Motor Vehicle Power of Attorney Forms
The Motor Vehicle Power of Attorney Forms are documents that a motor vehicle owner can complete to delegate specific tasks related to their motor vehicle to another party. The tasks may range from registering the title of a vehicle to transferring it. These forms are usually administered by the motor vehicle department of each state. By implication, if the motor vehicle owner resides in a state where a state-specific form is available, it is crucial that they make use of it. Failure to use the appropriate form will result in the motor vehicle owner’s application being rejected.

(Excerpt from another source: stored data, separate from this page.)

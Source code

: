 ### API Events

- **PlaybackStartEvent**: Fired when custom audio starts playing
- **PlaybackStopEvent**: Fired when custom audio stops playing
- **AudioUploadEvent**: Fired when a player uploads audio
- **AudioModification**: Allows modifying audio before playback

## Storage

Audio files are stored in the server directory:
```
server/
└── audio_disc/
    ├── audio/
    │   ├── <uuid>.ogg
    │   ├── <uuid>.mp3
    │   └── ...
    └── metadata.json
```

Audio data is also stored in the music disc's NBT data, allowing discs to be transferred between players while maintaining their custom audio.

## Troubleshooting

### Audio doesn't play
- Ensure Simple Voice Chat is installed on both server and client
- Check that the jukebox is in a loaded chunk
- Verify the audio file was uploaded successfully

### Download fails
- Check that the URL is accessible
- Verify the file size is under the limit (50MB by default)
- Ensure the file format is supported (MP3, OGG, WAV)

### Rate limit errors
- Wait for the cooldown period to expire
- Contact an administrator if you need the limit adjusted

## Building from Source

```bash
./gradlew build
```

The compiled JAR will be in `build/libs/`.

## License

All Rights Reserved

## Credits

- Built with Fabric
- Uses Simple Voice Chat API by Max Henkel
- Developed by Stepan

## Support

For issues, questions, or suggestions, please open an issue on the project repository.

Motor Vehicle Power of Attorneys by State
- New Hampshire
- New Jersey
- New Mexico
- New York
- North Carolina
- North Dakota
- Rhode Island
- South Carolina
- South Dakota
- West Virginia
What is a Motor Vehicle Power of Attorney?

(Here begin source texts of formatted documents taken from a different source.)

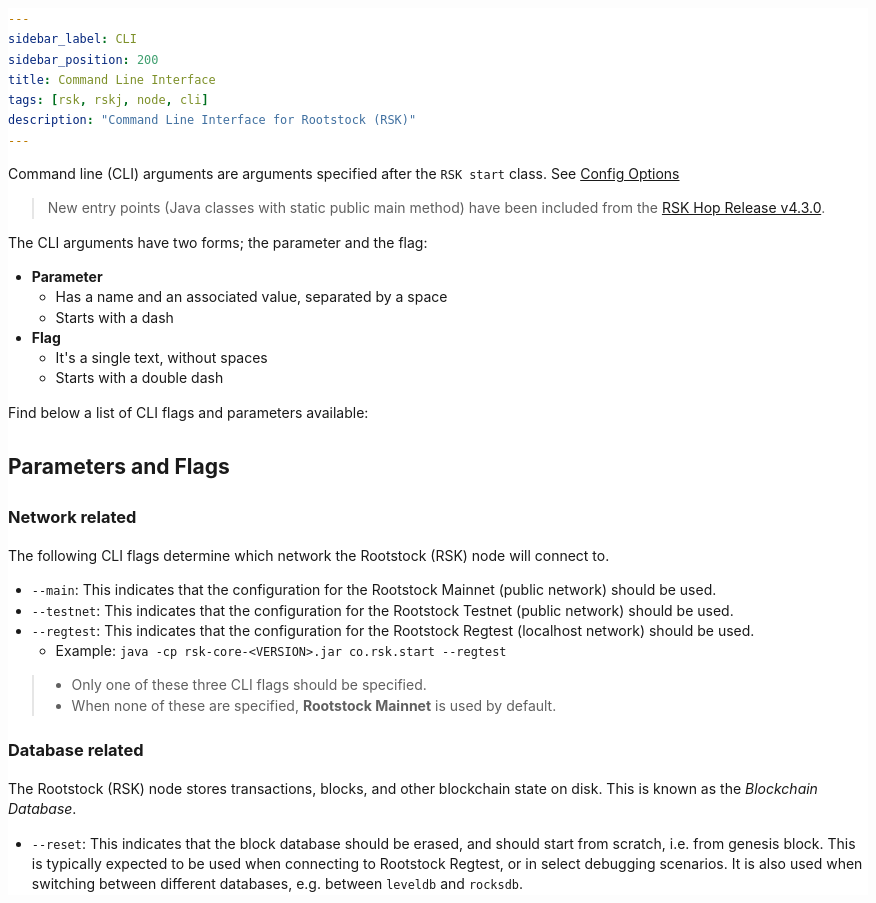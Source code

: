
```yaml
---
sidebar_label: CLI
sidebar_position: 200
title: Command Line Interface
tags: [rsk, rskj, node, cli]
description: "Command Line Interface for Rootstock (RSK)"
---
```


Command line (CLI) arguments are arguments specified after the `RSK start` class. See [Config Options](/node-operators/setup/configuration/)

> New entry points (Java classes with static public main method) have been included from the [RSK Hop Release v4.3.0](https://github.com/rsksmart/rskj/releases/).

The CLI arguments have two forms; the parameter and the flag:

- **Parameter**
  - Has a name and an associated value, separated by a space
  - Starts with a dash
- **Flag**
  - It's a single text, without spaces
  - Starts with a double dash

Find below a list of CLI flags and parameters available:

## Parameters and Flags

### Network related

The following CLI flags determine which network the Rootstock (RSK) node will connect to.

- `--main`:
This indicates that the configuration for the Rootstock Mainnet (public network) should be used.
- `--testnet`:
This indicates that the configuration for the Rootstock Testnet (public network) should be used.
- `--regtest`:
This indicates that the configuration for the Rootstock Regtest (localhost network) should be used.
  - Example: `java -cp rsk-core-<VERSION>.jar co.rsk.start --regtest`

> - Only one of these three CLI flags should be specified.
> - When none of these are specified, **Rootstock Mainnet** is used by default.

### Database related

The Rootstock (RSK) node stores transactions, blocks,
and other blockchain state on disk.
This is known as the *Blockchain Database*.

- `--reset`:
This indicates that the block database should be erased, and should start from scratch,
i.e. from genesis block.
This is typically expected to be used when connecting to Rootstock Regtest,
or in select debugging scenarios.
It is also used when switching between different databases,
e.g. between `leveldb` and `rocksdb`.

A Motor Vehicle Power of Attorney (POA) is a legal form that sets out an arrangement whereby a motor vehicle owner will appoint another party (called the Agent or Attorney-in-Fact) to handle specific tasks related to their vehicle. Once the form is approved, the Agent will be granted special powers to act on the Principal’s behalf to complete these tasks.
The tasks a motor vehicle owner may ask of their Agent are usually limited to those permitted by the motor vehicle division of the owner’s state. Typical tasks the motor vehicle owner may delegate to their Agent include:
- Transferring the title of their motor vehicle,
- Applying for a duplicate title, and
- Applying for a new title.
In some states, the form may allow the owner to create a Power of Attorney for their boat or trailer as well.

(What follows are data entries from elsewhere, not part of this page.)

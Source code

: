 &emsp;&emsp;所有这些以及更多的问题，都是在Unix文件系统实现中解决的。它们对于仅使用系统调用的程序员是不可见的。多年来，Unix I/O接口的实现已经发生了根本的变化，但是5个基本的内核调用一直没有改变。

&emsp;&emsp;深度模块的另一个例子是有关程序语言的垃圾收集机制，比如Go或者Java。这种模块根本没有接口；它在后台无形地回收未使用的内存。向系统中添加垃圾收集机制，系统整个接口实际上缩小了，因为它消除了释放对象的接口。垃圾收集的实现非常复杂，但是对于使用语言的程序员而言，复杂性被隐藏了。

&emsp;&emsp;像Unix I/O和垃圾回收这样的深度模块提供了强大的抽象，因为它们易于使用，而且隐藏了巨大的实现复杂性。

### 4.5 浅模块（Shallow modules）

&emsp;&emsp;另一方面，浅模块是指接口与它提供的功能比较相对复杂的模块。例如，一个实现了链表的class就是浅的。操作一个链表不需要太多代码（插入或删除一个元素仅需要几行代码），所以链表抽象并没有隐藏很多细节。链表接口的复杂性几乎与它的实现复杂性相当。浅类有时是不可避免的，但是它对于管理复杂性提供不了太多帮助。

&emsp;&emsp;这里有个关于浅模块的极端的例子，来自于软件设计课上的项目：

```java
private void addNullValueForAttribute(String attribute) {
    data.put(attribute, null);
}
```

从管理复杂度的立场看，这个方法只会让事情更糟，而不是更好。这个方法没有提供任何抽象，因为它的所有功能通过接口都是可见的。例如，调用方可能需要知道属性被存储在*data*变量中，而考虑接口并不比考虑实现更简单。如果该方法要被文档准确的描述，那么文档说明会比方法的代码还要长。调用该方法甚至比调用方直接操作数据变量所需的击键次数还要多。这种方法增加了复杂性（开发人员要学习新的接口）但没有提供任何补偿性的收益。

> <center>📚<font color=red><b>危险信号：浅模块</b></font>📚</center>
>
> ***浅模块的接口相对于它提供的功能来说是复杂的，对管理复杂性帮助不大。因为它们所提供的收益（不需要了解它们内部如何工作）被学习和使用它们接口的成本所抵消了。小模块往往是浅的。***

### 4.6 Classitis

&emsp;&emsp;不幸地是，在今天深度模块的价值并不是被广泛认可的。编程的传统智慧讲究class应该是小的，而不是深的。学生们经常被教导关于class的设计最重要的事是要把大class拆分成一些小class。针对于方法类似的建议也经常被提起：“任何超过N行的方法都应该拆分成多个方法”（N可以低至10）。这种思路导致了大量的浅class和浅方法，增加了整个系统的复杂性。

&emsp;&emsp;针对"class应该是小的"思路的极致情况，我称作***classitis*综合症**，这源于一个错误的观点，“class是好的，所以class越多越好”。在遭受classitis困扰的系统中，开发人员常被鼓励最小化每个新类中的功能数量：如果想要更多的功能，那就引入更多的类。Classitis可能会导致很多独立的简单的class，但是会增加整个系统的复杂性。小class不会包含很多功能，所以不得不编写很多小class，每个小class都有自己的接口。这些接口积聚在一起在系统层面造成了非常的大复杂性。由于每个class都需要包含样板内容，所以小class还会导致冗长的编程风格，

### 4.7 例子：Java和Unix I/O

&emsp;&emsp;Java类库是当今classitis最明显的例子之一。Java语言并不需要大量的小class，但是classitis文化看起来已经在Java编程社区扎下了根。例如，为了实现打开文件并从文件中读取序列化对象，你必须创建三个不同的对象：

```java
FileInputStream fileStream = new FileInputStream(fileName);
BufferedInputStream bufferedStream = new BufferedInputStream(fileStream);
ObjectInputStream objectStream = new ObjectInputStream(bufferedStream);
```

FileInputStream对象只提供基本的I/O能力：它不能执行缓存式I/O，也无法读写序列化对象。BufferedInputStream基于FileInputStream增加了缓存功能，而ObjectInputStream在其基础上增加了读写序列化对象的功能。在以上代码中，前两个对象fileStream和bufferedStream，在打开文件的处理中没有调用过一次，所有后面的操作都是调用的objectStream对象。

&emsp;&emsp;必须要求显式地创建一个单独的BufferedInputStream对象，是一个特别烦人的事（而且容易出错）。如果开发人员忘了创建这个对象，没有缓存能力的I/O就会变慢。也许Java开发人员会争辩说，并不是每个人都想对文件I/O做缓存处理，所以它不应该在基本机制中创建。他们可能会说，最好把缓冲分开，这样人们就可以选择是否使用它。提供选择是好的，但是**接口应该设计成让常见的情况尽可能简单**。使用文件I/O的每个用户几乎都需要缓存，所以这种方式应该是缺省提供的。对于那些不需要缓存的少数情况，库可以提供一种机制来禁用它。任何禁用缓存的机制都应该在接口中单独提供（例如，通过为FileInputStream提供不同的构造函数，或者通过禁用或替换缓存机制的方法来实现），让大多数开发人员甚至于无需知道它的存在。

In order to ensure the smooth passage of their Motor Vehicle POA application, the motor vehicle owner should pay special attention to any signing requirements asked of them. Some states will not require any to be met, whereas other states will require acknowledgment by a Notary Public and/or for the Principal to sign their name before one (1) or more witnesses.
How to Get a Motor Vehicle Power of Attorney
A motor vehicle owner will find that getting a Motor Vehicle Power of Attorney is quite a simple process, so long as they respect any specific guidelines that are applicable in their state. The most important steps the motor vehicle owner should follow to get this form are outlined below.
1. Select who will act as their Agent
The first step is for the motor vehicle owner to choose who will act on their behalf to take care of the motor vehicle tasks they require assistance with completing.
2. Fill out a Motor Vehicle Power of Attorney
The second step is for the motor vehicle owner to obtain a Motor Vehicle Power of Attorney form and to fill it out. Most forms require the owner to provide their name, as well as that of their Agent. Additionally, the form will require them to provide basic information about their motor vehicle, such as the vehicle make, body type, model year, vehicle identification number (VIN), and title number.
3. Uphold any signing requirements, if any
The third step is for the motor vehicle owner to make preparations to ensure they meet any signing requirements stated in the form, if any. In cases where signing requirements are evident, the owner may need to organize for a Notary Public and/or one (1) or more witnesses to appear when they sign the form.
4. Make copies of the form for themselves and their Agent
The second to last step is for the motor vehicle owner to make copies of the form for both themselves and their Agent. In most cases, the motor vehicle owner will not be able to keep the original as it will need to be filed with the relevant state department.
5. File the form with the state DMV, if necessary
The final step is for the motor vehicle owner to file the Motor Vehicle POA with the relevant state department specified on the form. Most states make it necessary for the form to be filed with the department administering it, which in most cases will be the state motor vehicle department. Once the form is filed, the motor vehicle owner will then need to wait until their application has been approved before the Agent may begin acting on their behalf.
If the form does not need to be filed with a state department and no other requirements are demanded by state law, the motor vehicle owner may ask the Agent to begin their duties.